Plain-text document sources
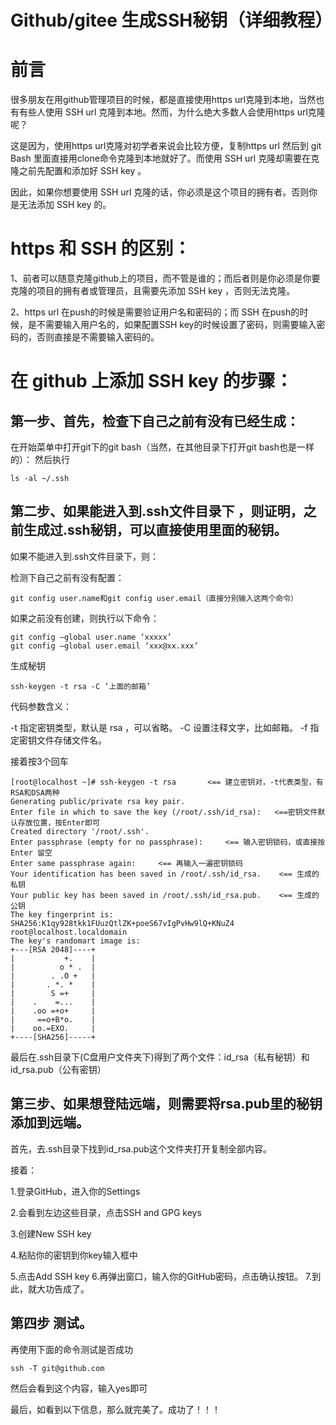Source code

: # Github/gitee 生成SSH秘钥（详细教程）

# 前言

很多朋友在用github管理项目的时候，都是直接使用https url克隆到本地，当然也有有些人使用 SSH url 克隆到本地。然而，为什么绝大多数人会使用https url克隆呢？

这是因为，使用https url克隆对初学者来说会比较方便，复制https url 然后到 git Bash 里面直接用clone命令克隆到本地就好了。而使用 SSH url 克隆却需要在克隆之前先配置和添加好 SSH key 。

因此，如果你想要使用 SSH url 克隆的话，你必须是这个项目的拥有者。否则你是无法添加 SSH key 的。

# https 和 SSH 的区别：

1、前者可以随意克隆github上的项目，而不管是谁的；而后者则是你必须是你要克隆的项目的拥有者或管理员，且需要先添加 SSH key ，否则无法克隆。

2、https url 在push的时候是需要验证用户名和密码的；而 SSH 在push的时候，是不需要输入用户名的，如果配置SSH key的时候设置了密码，则需要输入密码的，否则直接是不需要输入密码的。

# 在 github 上添加 SSH key 的步骤：

## 第一步、首先，检查下自己之前有没有已经生成：

在开始菜单中打开git下的git bash（当然，在其他目录下打开git bash也是一样的）：
然后执行

```
ls -al ~/.ssh 
```

## 第二步、如果能进入到.ssh文件目录下 ，则证明，之前生成过.ssh秘钥，可以直接使用里面的秘钥。

如果不能进入到.ssh文件目录下，则：

检测下自己之前有没有配置：

```
git config user.name和git config user.email（直接分别输入这两个命令）
```

如果之前没有创建，则执行以下命令：

```
git config –global user.name ‘xxxxx’ 
git config –global user.email ‘xxx@xx.xxx’
```

生成秘钥

```
ssh-keygen -t rsa -C ‘上面的邮箱’
```

代码参数含义：

-t 指定密钥类型，默认是 rsa ，可以省略。
-C 设置注释文字，比如邮箱。
-f 指定密钥文件存储文件名。

接着按3个回车

```
[root@localhost ~]# ssh-keygen -t rsa       <== 建立密钥对，-t代表类型，有RSA和DSA两种
Generating public/private rsa key pair.
Enter file in which to save the key (/root/.ssh/id_rsa):   <==密钥文件默认存放位置，按Enter即可
Created directory '/root/.ssh'.
Enter passphrase (empty for no passphrase):     <== 输入密钥锁码，或直接按 Enter 留空
Enter same passphrase again:     <== 再输入一遍密钥锁码
Your identification has been saved in /root/.ssh/id_rsa.    <== 生成的私钥
Your public key has been saved in /root/.ssh/id_rsa.pub.    <== 生成的公钥
The key fingerprint is:
SHA256:K1qy928tkk1FUuzQtlZK+poeS67vIgPvHw9lQ+KNuZ4 root@localhost.localdomain
The key's randomart image is:
+---[RSA 2048]----+
|           +.    |
|          o * .  |
|        . .O +   |
|       . *. *    |
|        S =+     |
|    .    =...    |
|    .oo =+o+     |
|     ==o+B*o.    |
|    oo.=EXO.     |
+----[SHA256]-----+
```

最后在.ssh目录下(C盘用户文件夹下)得到了两个文件：id_rsa（私有秘钥）和id_rsa.pub（公有密钥）

## 第三步、如果想登陆远端，则需要将rsa.pub里的秘钥添加到远端。

首先，去.ssh目录下找到id_rsa.pub这个文件夹打开复制全部内容。

接着：

1.登录GitHub，进入你的Settings

2.会看到左边这些目录，点击SSH and GPG keys

3.创建New SSH key

4.粘贴你的密钥到你key输入框中

5.点击Add SSH key
6.再弹出窗口，输入你的GitHub密码，点击确认按钮。
7.到此，就大功告成了。

## 第四步 测试。

再使用下面的命令测试是否成功

```
ssh -T git@github.com
```

然后会看到这个内容，输入yes即可

最后，如看到以下信息，那么就完美了。成功了！！！
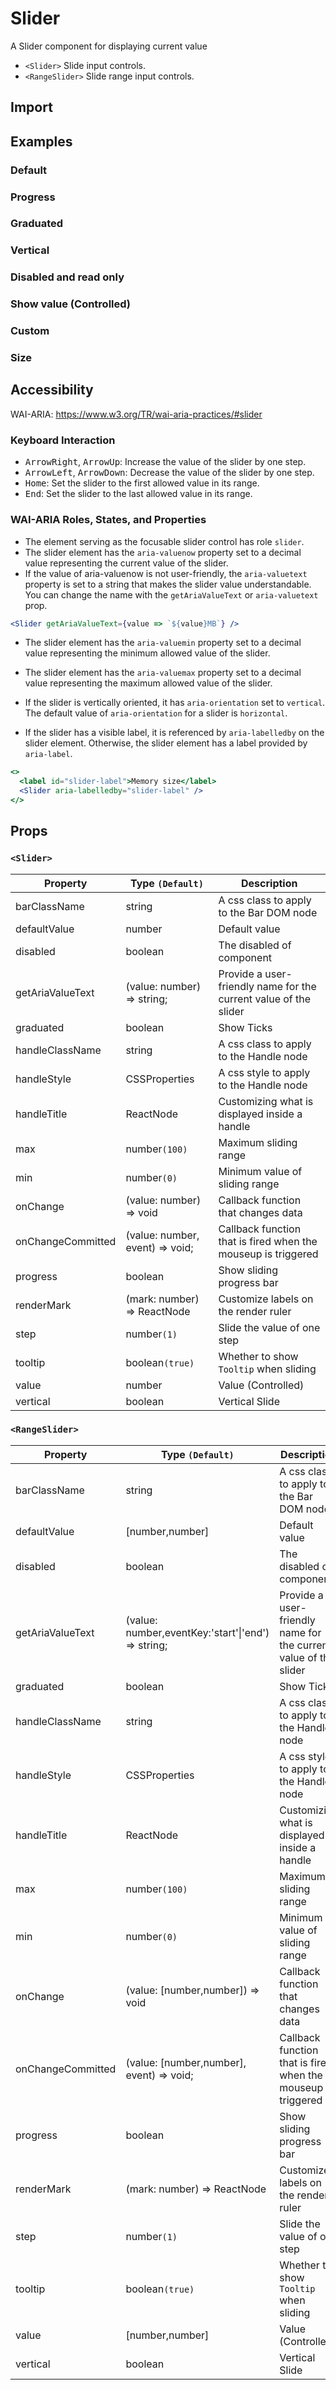 # Slider

A Slider component for displaying current value

- `<Slider>` Slide input controls.
- `<RangeSlider>` Slide range input controls.

## Import

<!--{include:(components/slider/fragments/import.md)}-->

## Examples

### Default

<!--{include:`basic.md`}-->

### Progress

<!--{include:`progress.md`}-->

### Graduated

<!--{include:`graduated.md`}-->

### Vertical

<!--{include:`vertical.md`}-->

### Disabled and read only

<!--{include:`disabled.md`}-->

### Show value (Controlled)

<!--{include:`value.md`}-->

### Custom

<!--{include:`custom.md`}-->

### Size

<!--{include:`size.md`}-->

## Accessibility

WAI-ARIA: https://www.w3.org/TR/wai-aria-practices/#slider

### Keyboard Interaction

- <kbd>ArrowRight</kbd>, <kbd>ArrowUp</kbd>: Increase the value of the slider by one step.
- <kbd>ArrowLeft</kbd>, <kbd>ArrowDown</kbd>: Decrease the value of the slider by one step.
- <kbd>Home</kbd>: Set the slider to the first allowed value in its range.
- <kbd>End</kbd>: Set the slider to the last allowed value in its range.

### WAI-ARIA Roles, States, and Properties

- The element serving as the focusable slider control has role `slider`.
- The slider element has the `aria-valuenow` property set to a decimal value representing the current value of the slider.
- If the value of aria-valuenow is not user-friendly, the `aria-valuetext` property is set to a string that makes the slider value understandable. You can change the name with the `getAriaValueText` or `aria-valuetext` prop.

```jsx
<Slider getAriaValueText={value => `${value}MB`} />
```

- The slider element has the `aria-valuemin` property set to a decimal value representing the minimum allowed value of the slider.
- The slider element has the `aria-valuemax` property set to a decimal value representing the maximum allowed value of the slider.

- If the slider is vertically oriented, it has `aria-orientation` set to `vertical`. The default value of `aria-orientation` for a slider is `horizontal`.

- If the slider has a visible label, it is referenced by `aria-labelledby` on the slider element. Otherwise, the slider element has a label provided by `aria-label`.

```jsx
<>
  <label id="slider-label">Memory size</label>
  <Slider aria-labelledby="slider-label" />
</>
```

## Props

### `<Slider>`

| Property          | Type `(Default)`                | Description                                                      |
| ----------------- | ------------------------------- | ---------------------------------------------------------------- |
| barClassName      | string                          | A css class to apply to the Bar DOM node                         |
| defaultValue      | number                          | Default value                                                    |
| disabled          | boolean                         | The disabled of component                                        |
| getAriaValueText  | (value: number) => string;      | Provide a user-friendly name for the current value of the slider |
| graduated         | boolean                         | Show Ticks                                                       |
| handleClassName   | string                          | A css class to apply to the Handle node                          |
| handleStyle       | CSSProperties                   | A css style to apply to the Handle node                          |
| handleTitle       | ReactNode                       | Customizing what is displayed inside a handle                    |
| max               | number`(100)`                   | Maximum sliding range                                            |
| min               | number`(0)`                     | Minimum value of sliding range                                   |
| onChange          | (value: number) => void         | Callback function that changes data                              |
| onChangeCommitted | (value: number, event) => void; | Callback function that is fired when the mouseup is triggered    |
| progress          | boolean                         | Show sliding progress bar                                        |
| renderMark        | (mark: number) => ReactNode     | Customize labels on the render ruler                             |
| step              | number`(1)`                     | Slide the value of one step                                      |
| tooltip           | boolean`(true)`                 | Whether to show `Tooltip` when sliding                           |
| value             | number                          | Value (Controlled)                                               |
| vertical          | boolean                         | Vertical Slide                                                   |

### `<RangeSlider>`

| Property          | Type `(Default)`                                       | Description                                                      |
| ----------------- | ------------------------------------------------------ | ---------------------------------------------------------------- |
| barClassName      | string                                                 | A css class to apply to the Bar DOM node                         |
| defaultValue      | [number,number]                                        | Default value                                                    |
| disabled          | boolean                                                | The disabled of component                                        |
| getAriaValueText  | (value: number,eventKey:'start'&#124;'end') => string; | Provide a user-friendly name for the current value of the slider |
| graduated         | boolean                                                | Show Ticks                                                       |
| handleClassName   | string                                                 | A css class to apply to the Handle node                          |
| handleStyle       | CSSProperties                                          | A css style to apply to the Handle node                          |
| handleTitle       | ReactNode                                              | Customizing what is displayed inside a handle                    |
| max               | number`(100)`                                          | Maximum sliding range                                            |
| min               | number`(0)`                                            | Minimum value of sliding range                                   |
| onChange          | (value: [number,number]) => void                       | Callback function that changes data                              |
| onChangeCommitted | (value: [number,number], event) => void;               | Callback function that is fired when the mouseup is triggered    |
| progress          | boolean                                                | Show sliding progress bar                                        |
| renderMark        | (mark: number) => ReactNode                            | Customize labels on the render ruler                             |
| step              | number`(1)`                                            | Slide the value of one step                                      |
| tooltip           | boolean`(true)`                                        | Whether to show `Tooltip` when sliding                           |
| value             | [number,number]                                        | Value (Controlled)                                               |
| vertical          | boolean                                                | Vertical Slide                                                   |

Aim of the exercise. Number of lines holding "render" in the data: give it, with nothing else.

Response. 2